В начале весны, когда уже зацвела слива, во время ночного обхода я заметил, что с кухни Симамура пробивается свет. Я зацепил палкой за калитку, но как-то неловко — она выпала у меня из руки и свалилась за забор. На следующий день я хотел было пойти забрать её, но постеснялся. Что я скажу? Вот, ходил тут ночью и палку обронил. А днём пришла беременная Симамура, стоя у ворот, позвала Ёсико.
— Это, наверное, твой отец во время обхода палочку обронил.
— А где вы её нашли?
— Да вон, у калитки.
— И как это его угораздило?
— Так ведь темно же было.
Мы все жили в узком, даже по Камакурским меркам, ущелье. Во время воздушной тревоги я первым бросался к пещере на горе. Оттуда были видны все дома моей десятидворки.
В тот день был налёт. Слышались взрывы. Уже добравшись до входа в бомбоубежище, я увидел, что Симамура стоит на тропинке. Сделав несколько шагов вниз, я закричал: «Скорее, скорее!»
— Вы только посмотрите на этих птичек!
И действительно — на старой сливе я увидел нескольких птах. Они отчаянно взмахивали крылышками, но взлететь не могли. Это были какие-то конвульсии в закрытом пространстве, где стенами служили зелёные ветки. Когда какой-то из птичек удавалось подлететь к ветке, она всё равно не могла усесться на неё. То лапки разъедутся, то назад опрокинет…
Симамура добралась до пещеры, но и оттуда она продолжала наблюдать за сливой. Она сидела на корточках, плотно обхватив руками колени, и смотрела на сливу.

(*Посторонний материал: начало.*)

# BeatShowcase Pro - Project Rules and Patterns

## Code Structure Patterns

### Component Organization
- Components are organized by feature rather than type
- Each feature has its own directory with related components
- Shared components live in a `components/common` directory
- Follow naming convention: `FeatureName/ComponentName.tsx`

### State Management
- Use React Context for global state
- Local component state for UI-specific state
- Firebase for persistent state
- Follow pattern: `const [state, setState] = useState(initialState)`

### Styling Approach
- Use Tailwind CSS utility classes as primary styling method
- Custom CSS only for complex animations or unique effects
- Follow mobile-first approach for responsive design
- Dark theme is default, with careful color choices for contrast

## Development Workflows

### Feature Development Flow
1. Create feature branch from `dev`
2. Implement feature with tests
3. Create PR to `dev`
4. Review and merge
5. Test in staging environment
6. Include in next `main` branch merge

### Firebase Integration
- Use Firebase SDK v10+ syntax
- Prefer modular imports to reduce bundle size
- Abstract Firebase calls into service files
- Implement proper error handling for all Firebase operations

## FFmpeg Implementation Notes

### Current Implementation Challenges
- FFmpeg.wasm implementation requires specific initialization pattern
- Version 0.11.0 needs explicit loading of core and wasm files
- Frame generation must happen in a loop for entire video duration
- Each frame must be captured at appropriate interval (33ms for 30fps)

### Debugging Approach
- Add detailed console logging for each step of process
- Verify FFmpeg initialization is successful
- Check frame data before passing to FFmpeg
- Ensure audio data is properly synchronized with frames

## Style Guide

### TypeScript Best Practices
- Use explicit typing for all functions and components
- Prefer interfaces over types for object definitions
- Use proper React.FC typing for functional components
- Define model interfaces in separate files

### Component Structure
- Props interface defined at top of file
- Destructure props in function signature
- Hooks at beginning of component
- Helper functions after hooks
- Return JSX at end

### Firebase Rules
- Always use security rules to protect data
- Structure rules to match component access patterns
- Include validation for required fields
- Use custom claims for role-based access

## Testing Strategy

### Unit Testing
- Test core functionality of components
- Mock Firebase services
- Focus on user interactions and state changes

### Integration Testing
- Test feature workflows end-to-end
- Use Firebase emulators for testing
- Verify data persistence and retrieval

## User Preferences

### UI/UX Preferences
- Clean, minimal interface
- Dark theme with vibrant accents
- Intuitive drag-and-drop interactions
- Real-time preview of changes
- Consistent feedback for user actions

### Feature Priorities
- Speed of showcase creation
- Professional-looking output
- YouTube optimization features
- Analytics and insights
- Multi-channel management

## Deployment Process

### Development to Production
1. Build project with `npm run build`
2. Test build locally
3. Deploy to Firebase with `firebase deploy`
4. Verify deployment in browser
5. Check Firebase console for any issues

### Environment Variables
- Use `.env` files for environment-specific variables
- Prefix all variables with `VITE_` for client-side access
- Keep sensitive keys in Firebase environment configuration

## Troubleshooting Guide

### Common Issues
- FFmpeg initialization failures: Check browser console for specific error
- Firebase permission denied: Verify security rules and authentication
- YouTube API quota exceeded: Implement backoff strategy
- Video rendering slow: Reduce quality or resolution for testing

В бамбуковую рощицу со страшным скрежетом врезался осколок.
Когда я размышляю обо всех этих разговорах про перерождения, я всегда вспоминаю тех птичек. Симамура была тогда беременна в первый раз. Это уже потом она родила без происшествий.
Вообще-то, выкидыши во время войны случались часто. Зато беременели мало. У женщин как-то всё в организме разладилось. А вот этой осенью — сразу в четырёх семьях дети народились.
Вместе с дочерью мы проходили мимо живой изгороди у дома Симамура. Цвели камелии. Я их очень люблю. Мне осень вообще нравится.
Я шёл и горевал о тех детях, которым из-за войны не удалось увидеть этот свет, о себе самом — война лишила меня жизни, думал о том, кем мне суждено переродиться.
[1947]
Серебряная монетка
У них было заведено так, чтобы мать в начале месяца клала в кошелёк Ёсико две йены — четыре серебряные монетки по пятьдесят сэн. Тогда эти монетки стали выпускаться меньшего, чем прежде, размера. Тем не менее, попадая в красный кожаный кошелёк, эти монеты, которые на глаз были лёгкими, но на самом деле вполне тяжёленькими, придавали, по мнению Ёсико, кошельку солидность. Ёсико не желала размениваться на пустяки, и потому монетки довольно часто оставались неизрасходованными в её кошельке, который она держала в портфеле. И не то чтобы Ёсико отвергала по каким-то принципиальным соображениям такие естественные развлечения, как походы с подружками по работе в кино или в кафе. Нет, просто все эти вещи находились за пределами её жизни. Ни в каких кино она никогда не бывала, а потому все эти увеселения не представляли для неё никакого интереса.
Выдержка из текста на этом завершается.